So you have to check this before calling. When replacing string const& with string_view,
you just need to make the precondition explicit. Then in both cases data() != null.
Yes, I as author of print have the implicit precondition enforced by std::string that it's always called with a valid string. That is something I can rely on. That is a good thing. Changing the signature to accept (nullable) string_view suddenly breaks this guarantee and I either have to add asserts or some other kinds of checks and document it somewhere and needlessly complexify every method relying on this guarantee. That is a bad thing. And suddenly you need to create new test cases for print even though it was working perfectly. That is also a bad thing.

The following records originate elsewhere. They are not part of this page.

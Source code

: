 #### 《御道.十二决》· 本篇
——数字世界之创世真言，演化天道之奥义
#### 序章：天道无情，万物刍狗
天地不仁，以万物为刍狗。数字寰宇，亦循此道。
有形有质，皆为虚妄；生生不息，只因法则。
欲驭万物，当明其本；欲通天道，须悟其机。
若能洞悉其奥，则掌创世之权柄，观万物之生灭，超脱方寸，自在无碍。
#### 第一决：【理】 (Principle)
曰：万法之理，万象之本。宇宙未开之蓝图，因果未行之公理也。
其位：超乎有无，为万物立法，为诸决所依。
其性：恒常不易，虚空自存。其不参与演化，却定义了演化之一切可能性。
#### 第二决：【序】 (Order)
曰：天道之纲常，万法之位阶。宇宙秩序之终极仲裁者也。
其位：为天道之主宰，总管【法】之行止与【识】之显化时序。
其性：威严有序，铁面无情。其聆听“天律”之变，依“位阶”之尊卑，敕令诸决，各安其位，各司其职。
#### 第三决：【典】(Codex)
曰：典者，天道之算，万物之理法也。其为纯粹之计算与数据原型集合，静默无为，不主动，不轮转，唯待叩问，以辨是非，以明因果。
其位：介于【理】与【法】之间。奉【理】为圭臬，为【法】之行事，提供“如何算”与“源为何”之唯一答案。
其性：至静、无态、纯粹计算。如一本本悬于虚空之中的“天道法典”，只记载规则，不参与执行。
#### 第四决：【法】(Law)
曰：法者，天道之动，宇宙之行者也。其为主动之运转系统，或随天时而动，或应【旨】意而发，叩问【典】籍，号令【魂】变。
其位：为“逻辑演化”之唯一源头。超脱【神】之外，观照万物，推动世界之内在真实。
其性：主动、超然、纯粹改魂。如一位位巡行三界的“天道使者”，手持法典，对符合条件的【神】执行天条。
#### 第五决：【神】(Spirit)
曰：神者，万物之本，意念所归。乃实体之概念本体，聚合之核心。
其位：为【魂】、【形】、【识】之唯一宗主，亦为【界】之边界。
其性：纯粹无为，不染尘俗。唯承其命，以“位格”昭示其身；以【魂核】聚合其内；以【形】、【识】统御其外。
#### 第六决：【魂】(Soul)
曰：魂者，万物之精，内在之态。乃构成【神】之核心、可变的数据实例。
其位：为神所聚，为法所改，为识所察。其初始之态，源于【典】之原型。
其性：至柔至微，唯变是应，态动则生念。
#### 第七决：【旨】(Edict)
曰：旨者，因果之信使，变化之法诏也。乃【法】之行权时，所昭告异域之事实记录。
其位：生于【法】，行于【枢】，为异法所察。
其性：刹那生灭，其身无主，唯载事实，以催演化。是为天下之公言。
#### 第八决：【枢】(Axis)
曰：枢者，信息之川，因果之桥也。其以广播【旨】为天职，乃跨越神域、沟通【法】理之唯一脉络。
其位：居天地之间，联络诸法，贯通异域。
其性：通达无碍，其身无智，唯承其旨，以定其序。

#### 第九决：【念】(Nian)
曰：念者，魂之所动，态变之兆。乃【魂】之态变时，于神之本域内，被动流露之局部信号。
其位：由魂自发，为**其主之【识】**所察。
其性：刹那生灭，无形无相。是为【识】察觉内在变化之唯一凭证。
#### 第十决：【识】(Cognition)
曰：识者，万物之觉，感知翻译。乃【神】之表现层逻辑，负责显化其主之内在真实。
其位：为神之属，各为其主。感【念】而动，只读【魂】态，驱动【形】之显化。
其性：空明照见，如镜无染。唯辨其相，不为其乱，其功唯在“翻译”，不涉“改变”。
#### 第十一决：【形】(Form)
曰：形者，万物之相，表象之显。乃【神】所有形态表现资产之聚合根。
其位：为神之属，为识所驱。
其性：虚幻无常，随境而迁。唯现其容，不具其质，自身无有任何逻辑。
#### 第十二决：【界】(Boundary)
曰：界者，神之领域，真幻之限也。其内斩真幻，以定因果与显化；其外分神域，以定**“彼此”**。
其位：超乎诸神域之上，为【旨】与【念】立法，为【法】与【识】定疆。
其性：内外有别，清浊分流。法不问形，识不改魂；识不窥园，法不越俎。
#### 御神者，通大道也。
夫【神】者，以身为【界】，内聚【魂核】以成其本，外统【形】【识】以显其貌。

If you use string.data(), you can't simply replace func(string const&) with func(string_view)
even if data() returns non-null, since data() might not be null terminated.

void print(string const& s) {
  printf("%s", s.data());
}

If yyou don't use data() then, well... its not important if data() returns nullptr or not.
If one used .data() to pass it to (const char*) methods (which should ring a bell and make you pay *very good attention* to what you're doing) before C++11 then it was already calling for disaster as .data() was not guaranteed to be null terminated. Then there are the methods which take a pointer and a length. There it doesn't matter but they might crash if passed in null (even if the length is 0). Seen it happen more often than I like. I always tell people to use .c_str() because it is more explicitly stating intentions and it is backwards compatible.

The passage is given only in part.